▸ Instructions for the task
Repeat exactly, and only, the lines of the entries below from the one with "your GitHub profile." through the one with "- 🌱 I’m currently learning ...", both ends included.

Stored dataset items
┄┄┄┄┄┄┄┄┄┄

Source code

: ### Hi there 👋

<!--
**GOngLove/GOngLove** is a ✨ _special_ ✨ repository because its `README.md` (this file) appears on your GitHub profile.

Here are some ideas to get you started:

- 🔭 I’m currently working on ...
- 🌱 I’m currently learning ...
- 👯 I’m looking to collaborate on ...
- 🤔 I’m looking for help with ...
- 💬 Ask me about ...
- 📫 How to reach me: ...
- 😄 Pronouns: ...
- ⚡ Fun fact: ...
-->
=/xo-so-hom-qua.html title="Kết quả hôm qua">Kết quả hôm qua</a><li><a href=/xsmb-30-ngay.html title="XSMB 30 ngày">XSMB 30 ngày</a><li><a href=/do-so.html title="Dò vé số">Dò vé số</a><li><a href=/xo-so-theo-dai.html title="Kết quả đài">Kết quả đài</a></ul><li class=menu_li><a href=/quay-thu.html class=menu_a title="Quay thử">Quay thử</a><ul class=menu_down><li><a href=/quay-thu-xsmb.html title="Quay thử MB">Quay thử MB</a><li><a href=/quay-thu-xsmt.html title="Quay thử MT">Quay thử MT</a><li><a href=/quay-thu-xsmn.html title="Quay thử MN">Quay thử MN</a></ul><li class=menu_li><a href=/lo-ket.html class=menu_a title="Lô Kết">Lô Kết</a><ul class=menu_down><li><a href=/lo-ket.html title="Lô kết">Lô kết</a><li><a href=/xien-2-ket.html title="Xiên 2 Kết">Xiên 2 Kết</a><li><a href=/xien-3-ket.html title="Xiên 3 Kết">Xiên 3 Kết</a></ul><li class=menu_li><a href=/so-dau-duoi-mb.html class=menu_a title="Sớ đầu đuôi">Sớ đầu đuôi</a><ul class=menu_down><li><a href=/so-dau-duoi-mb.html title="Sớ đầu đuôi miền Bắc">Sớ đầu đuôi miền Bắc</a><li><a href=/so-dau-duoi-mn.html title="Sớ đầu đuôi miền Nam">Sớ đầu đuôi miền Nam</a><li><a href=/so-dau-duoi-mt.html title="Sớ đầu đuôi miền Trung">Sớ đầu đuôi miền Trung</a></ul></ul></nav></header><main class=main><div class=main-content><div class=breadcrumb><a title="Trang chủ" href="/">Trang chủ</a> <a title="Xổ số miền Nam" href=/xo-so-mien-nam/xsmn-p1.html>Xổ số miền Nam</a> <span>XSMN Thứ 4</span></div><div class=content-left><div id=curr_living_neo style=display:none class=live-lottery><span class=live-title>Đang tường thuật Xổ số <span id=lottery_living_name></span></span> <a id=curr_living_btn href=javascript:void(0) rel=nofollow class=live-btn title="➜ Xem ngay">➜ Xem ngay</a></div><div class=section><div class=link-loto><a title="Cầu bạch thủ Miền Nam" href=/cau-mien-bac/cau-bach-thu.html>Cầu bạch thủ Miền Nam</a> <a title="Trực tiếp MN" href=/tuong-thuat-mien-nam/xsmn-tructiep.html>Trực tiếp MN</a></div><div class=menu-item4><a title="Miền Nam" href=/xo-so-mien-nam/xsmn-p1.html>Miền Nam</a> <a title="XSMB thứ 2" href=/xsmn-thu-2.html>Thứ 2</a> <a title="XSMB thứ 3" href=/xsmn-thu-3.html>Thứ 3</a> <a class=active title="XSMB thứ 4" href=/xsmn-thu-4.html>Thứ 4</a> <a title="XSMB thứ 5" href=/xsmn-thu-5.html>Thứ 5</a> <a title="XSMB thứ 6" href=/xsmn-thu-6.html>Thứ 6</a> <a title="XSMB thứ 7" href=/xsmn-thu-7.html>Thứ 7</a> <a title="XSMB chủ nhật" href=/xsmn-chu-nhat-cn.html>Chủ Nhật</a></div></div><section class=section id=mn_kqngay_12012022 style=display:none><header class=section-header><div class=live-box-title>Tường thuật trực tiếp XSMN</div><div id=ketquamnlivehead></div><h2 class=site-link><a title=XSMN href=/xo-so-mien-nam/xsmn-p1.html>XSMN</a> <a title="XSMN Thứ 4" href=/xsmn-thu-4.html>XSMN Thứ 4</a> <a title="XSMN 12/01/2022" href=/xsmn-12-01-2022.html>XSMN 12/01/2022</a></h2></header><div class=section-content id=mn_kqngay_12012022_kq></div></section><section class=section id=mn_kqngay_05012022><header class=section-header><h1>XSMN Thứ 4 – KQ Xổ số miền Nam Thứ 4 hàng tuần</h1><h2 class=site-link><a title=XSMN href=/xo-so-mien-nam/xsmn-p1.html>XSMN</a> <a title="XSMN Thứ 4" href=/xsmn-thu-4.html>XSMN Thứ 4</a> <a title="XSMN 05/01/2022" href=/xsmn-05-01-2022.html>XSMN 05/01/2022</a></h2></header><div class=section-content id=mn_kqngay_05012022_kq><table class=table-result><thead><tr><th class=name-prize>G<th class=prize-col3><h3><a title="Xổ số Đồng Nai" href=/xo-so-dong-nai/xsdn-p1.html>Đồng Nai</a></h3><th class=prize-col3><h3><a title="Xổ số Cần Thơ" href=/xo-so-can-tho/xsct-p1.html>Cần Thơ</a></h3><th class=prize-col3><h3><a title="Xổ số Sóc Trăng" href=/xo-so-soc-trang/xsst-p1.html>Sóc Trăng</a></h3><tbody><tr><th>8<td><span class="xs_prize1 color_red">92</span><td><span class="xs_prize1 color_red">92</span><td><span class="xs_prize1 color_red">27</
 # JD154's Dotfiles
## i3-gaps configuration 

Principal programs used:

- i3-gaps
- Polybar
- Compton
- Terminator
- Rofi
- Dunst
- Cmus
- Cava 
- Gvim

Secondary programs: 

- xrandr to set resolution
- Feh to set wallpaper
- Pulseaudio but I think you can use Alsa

┄┄┄┄┄┄┄┄┄┄

▸ Task output
**GOngLove/GOngLove** is a ✨ _special_ ✨ repository because its `README.md` (this file) appears on your GitHub profile.

Here are some ideas to get you started:

- 🔭 I’m currently working on ...
- 🌱 I’m currently learning ...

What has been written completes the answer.